The profession of an artist should come with a disclaimer ‘do well, but not too well’. Artists appear to tread a thin, permeable tight-rope labelled ‘public-image’ in ways sometimes unique to creative professions. Shuffling between two extremes: the ‘starving artist’ who carries on tirelessly for days without food, water or company, only to emerge into the light once their work complete; and the promotional polymath who produces work and sells it in what appears an effortless symbiosis.

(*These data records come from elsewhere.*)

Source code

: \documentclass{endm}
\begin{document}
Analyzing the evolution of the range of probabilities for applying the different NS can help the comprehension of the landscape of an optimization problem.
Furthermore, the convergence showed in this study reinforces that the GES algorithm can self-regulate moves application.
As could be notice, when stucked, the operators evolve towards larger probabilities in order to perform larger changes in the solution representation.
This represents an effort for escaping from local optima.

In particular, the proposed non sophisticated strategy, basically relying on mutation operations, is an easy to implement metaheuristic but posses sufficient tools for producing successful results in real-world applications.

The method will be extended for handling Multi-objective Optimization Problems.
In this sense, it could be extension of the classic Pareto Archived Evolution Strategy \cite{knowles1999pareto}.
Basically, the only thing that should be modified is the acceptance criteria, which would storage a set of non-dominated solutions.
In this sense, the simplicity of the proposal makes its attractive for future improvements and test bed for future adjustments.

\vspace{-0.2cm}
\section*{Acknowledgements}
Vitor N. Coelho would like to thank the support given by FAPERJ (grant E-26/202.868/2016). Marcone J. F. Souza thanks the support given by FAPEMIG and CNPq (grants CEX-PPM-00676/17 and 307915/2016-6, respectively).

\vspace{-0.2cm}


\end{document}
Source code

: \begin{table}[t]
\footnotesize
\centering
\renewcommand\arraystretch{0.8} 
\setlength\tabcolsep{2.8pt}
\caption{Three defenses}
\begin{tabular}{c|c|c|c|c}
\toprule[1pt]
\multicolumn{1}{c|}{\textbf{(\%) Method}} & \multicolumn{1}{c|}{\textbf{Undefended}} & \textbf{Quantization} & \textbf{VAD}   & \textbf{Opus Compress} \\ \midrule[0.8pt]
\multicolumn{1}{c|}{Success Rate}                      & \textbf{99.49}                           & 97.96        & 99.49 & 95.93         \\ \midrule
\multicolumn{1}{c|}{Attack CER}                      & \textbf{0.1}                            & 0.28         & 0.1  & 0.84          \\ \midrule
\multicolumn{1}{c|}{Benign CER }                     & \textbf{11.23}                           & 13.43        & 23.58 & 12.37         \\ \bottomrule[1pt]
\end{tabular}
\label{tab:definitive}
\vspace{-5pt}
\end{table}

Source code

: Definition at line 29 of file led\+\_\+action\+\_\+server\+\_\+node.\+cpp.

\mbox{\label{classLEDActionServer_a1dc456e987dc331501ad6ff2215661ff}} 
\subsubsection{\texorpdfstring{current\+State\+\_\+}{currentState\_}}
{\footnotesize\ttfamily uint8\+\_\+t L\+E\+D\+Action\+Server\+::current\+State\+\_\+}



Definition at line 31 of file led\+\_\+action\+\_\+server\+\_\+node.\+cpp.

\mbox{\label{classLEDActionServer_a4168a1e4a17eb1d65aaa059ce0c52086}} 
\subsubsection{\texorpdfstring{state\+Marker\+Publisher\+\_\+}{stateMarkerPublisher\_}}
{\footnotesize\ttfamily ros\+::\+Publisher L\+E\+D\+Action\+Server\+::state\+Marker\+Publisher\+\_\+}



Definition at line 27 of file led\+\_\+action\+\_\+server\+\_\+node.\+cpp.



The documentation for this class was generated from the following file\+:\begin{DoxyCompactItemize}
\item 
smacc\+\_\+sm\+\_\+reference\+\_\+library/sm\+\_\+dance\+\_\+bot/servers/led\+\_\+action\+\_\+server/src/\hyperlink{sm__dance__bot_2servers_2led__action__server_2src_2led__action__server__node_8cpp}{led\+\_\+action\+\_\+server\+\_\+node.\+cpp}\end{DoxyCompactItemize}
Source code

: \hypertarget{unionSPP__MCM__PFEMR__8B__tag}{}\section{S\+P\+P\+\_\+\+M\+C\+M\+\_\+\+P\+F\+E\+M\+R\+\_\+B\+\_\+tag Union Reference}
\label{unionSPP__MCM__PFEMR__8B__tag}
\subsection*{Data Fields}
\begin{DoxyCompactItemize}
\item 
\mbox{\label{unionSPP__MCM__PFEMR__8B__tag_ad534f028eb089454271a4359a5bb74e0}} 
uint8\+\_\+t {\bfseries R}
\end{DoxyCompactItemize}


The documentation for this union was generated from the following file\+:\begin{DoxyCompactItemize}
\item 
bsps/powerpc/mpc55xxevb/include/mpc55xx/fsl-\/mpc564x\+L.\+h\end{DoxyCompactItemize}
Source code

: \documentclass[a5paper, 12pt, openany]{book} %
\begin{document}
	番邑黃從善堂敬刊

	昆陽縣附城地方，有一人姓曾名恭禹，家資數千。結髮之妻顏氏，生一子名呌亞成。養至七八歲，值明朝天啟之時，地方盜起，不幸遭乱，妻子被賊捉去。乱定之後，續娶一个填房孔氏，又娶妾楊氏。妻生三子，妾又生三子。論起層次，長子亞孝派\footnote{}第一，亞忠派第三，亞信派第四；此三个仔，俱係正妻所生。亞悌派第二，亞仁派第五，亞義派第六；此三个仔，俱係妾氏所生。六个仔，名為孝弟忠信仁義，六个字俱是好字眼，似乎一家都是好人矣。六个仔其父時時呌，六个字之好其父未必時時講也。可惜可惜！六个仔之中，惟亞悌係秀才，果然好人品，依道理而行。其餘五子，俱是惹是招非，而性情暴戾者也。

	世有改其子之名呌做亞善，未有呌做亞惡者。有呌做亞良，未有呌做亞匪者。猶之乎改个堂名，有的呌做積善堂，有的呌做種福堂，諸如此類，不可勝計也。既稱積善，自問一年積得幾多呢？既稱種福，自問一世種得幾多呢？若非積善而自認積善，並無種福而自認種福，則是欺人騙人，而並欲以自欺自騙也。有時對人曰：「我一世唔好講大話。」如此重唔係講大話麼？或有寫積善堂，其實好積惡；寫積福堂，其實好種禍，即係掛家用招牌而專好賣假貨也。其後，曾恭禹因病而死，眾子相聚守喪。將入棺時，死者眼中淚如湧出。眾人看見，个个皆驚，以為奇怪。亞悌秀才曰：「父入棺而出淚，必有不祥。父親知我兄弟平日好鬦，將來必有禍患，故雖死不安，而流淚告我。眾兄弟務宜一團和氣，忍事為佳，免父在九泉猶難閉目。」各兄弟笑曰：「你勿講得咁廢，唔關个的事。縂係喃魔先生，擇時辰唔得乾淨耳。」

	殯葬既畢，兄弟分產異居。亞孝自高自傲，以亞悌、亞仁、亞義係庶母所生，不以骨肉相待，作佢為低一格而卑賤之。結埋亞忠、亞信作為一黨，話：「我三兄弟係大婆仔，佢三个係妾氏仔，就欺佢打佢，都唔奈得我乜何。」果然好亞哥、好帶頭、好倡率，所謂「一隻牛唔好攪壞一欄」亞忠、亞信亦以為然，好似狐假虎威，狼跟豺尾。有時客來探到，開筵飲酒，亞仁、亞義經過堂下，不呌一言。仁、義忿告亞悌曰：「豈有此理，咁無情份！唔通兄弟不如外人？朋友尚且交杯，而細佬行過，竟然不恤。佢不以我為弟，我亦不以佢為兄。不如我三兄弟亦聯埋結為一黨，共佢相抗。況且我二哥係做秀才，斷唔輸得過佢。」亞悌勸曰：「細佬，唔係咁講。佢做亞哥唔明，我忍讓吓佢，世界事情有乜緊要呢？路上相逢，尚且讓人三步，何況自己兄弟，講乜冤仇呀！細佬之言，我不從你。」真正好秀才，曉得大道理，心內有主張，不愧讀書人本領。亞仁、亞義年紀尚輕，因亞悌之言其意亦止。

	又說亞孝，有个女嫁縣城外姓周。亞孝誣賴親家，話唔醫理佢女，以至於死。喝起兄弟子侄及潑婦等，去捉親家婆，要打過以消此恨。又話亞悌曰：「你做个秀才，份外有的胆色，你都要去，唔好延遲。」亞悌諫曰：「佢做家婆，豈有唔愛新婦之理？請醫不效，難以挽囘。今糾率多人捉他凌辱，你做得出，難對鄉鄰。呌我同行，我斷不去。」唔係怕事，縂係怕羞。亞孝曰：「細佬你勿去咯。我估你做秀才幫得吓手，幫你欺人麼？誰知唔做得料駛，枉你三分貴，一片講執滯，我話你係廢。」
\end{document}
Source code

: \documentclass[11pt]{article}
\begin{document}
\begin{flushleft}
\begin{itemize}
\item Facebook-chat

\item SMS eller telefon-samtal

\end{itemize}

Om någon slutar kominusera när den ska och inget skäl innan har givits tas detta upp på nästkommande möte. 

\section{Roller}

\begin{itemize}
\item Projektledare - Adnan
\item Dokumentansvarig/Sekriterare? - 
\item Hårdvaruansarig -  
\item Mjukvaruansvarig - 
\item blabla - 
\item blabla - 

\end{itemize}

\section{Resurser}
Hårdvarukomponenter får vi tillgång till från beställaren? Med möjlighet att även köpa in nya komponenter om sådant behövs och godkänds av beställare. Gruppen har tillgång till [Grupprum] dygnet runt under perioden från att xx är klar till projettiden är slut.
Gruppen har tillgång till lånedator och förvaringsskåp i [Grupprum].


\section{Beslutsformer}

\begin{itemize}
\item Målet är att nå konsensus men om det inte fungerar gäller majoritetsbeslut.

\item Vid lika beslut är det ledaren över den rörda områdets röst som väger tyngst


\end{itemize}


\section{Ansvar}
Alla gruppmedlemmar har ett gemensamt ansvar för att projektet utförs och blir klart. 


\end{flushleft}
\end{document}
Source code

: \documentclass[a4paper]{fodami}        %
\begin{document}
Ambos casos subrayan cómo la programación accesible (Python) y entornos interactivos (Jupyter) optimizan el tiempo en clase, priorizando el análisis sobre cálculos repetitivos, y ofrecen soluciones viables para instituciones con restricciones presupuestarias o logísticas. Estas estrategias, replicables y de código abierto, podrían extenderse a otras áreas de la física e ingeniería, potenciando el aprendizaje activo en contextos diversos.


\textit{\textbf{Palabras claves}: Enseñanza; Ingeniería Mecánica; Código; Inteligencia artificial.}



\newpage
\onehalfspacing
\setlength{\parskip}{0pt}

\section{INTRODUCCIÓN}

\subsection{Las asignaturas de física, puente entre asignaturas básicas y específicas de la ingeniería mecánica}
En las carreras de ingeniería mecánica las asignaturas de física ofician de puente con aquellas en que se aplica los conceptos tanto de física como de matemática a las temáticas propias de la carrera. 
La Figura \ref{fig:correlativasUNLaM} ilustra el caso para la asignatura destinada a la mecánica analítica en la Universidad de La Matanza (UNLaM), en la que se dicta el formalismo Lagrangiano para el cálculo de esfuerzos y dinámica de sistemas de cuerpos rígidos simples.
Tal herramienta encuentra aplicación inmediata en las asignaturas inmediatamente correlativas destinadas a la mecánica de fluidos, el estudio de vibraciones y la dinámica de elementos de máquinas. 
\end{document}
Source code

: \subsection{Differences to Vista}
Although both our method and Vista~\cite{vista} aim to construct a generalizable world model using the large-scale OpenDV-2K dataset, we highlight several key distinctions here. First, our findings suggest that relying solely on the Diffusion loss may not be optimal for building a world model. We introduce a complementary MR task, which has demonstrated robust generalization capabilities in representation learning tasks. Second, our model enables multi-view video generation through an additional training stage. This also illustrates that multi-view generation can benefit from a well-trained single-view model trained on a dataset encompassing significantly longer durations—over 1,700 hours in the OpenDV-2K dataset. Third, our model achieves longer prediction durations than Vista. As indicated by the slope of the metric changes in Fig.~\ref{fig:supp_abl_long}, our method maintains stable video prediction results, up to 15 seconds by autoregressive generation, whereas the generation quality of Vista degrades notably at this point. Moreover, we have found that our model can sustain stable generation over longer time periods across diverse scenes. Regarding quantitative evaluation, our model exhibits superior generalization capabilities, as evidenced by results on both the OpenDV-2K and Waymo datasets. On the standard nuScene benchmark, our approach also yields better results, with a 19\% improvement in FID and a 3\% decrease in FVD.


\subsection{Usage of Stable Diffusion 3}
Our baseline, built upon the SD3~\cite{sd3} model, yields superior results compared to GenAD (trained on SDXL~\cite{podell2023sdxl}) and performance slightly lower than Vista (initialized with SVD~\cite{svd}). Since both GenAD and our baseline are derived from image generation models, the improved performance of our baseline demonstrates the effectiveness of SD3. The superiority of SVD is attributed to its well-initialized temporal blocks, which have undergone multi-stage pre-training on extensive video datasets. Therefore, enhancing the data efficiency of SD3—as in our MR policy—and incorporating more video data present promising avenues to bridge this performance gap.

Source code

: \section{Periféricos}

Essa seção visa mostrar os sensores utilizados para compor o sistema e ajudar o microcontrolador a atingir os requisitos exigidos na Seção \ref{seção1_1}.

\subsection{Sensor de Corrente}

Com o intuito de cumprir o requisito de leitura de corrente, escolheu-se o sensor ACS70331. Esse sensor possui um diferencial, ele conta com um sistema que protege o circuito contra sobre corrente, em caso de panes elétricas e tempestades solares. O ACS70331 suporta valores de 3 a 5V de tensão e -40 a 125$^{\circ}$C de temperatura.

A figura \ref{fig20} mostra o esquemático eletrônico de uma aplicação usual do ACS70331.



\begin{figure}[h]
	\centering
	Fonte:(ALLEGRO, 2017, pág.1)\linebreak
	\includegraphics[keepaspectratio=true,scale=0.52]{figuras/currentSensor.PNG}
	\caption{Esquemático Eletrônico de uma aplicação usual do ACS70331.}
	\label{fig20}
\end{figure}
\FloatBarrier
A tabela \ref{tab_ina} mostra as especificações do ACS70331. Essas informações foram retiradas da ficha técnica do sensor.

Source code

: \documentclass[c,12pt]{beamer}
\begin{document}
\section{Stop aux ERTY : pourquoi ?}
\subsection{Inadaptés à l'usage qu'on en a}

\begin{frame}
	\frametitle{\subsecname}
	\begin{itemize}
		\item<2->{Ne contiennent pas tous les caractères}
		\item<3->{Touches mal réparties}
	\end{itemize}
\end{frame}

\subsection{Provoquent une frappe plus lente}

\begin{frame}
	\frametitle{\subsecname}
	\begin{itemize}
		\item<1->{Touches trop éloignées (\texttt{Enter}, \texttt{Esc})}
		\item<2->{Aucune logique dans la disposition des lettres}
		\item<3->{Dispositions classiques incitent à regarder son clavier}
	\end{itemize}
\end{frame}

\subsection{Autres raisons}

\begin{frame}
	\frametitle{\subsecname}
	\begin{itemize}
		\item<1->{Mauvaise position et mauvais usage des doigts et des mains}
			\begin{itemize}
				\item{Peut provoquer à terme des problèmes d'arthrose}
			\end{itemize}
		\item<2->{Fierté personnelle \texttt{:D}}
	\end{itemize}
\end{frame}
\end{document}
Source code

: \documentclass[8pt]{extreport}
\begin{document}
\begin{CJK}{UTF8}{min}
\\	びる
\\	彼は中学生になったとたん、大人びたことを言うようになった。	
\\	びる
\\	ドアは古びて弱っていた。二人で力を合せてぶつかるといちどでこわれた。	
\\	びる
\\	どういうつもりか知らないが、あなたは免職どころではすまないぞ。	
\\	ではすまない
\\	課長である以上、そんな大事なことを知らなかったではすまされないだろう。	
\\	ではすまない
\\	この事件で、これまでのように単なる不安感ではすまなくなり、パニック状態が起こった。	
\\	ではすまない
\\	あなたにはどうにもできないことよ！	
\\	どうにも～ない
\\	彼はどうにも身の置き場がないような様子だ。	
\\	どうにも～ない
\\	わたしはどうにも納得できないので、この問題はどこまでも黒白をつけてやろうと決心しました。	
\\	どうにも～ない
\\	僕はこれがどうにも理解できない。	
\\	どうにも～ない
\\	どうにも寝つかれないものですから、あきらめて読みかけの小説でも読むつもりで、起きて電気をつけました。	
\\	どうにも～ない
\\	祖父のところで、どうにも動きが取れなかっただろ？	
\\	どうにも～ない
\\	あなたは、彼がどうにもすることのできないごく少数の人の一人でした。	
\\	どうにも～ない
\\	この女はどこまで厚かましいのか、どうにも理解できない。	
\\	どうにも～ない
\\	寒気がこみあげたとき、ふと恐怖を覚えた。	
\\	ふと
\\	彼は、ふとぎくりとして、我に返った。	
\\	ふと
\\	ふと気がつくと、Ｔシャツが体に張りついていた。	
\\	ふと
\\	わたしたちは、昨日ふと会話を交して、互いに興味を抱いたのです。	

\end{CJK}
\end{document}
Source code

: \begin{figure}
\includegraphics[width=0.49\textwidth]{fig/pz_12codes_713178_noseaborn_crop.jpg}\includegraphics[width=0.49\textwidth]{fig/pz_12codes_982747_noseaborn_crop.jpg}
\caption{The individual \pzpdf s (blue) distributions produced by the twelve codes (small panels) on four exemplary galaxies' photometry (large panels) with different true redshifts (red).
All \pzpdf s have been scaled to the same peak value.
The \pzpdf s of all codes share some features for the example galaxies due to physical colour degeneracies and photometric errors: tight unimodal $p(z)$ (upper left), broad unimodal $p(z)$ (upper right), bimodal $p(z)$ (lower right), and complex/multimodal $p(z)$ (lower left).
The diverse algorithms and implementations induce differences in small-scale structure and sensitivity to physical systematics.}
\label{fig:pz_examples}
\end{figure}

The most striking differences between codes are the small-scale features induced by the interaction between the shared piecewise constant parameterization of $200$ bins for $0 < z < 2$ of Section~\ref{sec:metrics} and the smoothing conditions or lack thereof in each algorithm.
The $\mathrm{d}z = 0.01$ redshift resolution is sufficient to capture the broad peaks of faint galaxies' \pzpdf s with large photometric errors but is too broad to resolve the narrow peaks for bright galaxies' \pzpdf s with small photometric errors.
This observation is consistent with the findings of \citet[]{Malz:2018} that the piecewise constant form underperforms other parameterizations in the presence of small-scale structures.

In the recently premiered musical feature film Art Is… written and directed by British film-maker Barry Bliss, Lulu, a talented young artist struggles to cope with the pressures leading up to her first solo exhibition. His protagonist tackles the dual difficulties of navigating the creative process and frustration with their environment:
Lulu…would be a painter struggling with her life and work, but unlike her predecessors she would, in her own fashion, be more successful…addressing the very real fear of dilution of one’s own vision in the face of commercial success.
Fighting-off the fear of its own dissolution, additional funding for the film was acquired through the crowdsourcing funding platform Indiegogo. Intrinsic to the story of art history, from Renaissance Europe to feudal Japan, is the patronage system. From Leonardo da Vinci to William Shakespeare, kings, popes and aristocracies have supported artists. Is it a problem that art consists of ideas but can also be a commodity which is bought and sold?
When an artist uses a conceptual form of art, it means that all of the planning and decisions are made beforehand and the execution is a perfunctory affair… Most ideas that are successful are ludicrously simple. Successful ideas generally have the appearance of simplicity because they seem inevitable.
Minimal artists Dan Flavin and Donald Judd respectively used mass produced objects and basic structures as materials to get closer to what they called ‘the essence of art’ in a move away from the gesturual, identifying marks of Abstract Expressionism. Bristol-born street artist Banksy continues to uphold his anonymity and create graffiti art around the world and yet the walls his works are painted on are now being protected and sell for hundreds of thousands of pounds. Is there something to do this appearance of simplicity that when combined with financial success feels inauthentic and phoney?
Is being a commercial success the death knell for your artistic ability? Is selling art and an art in itself? Can you choose between art and living the life of an artist? In the age of crowdsourced-funding and the internet, does the ‘starving artist’ exist anymore? Discuss.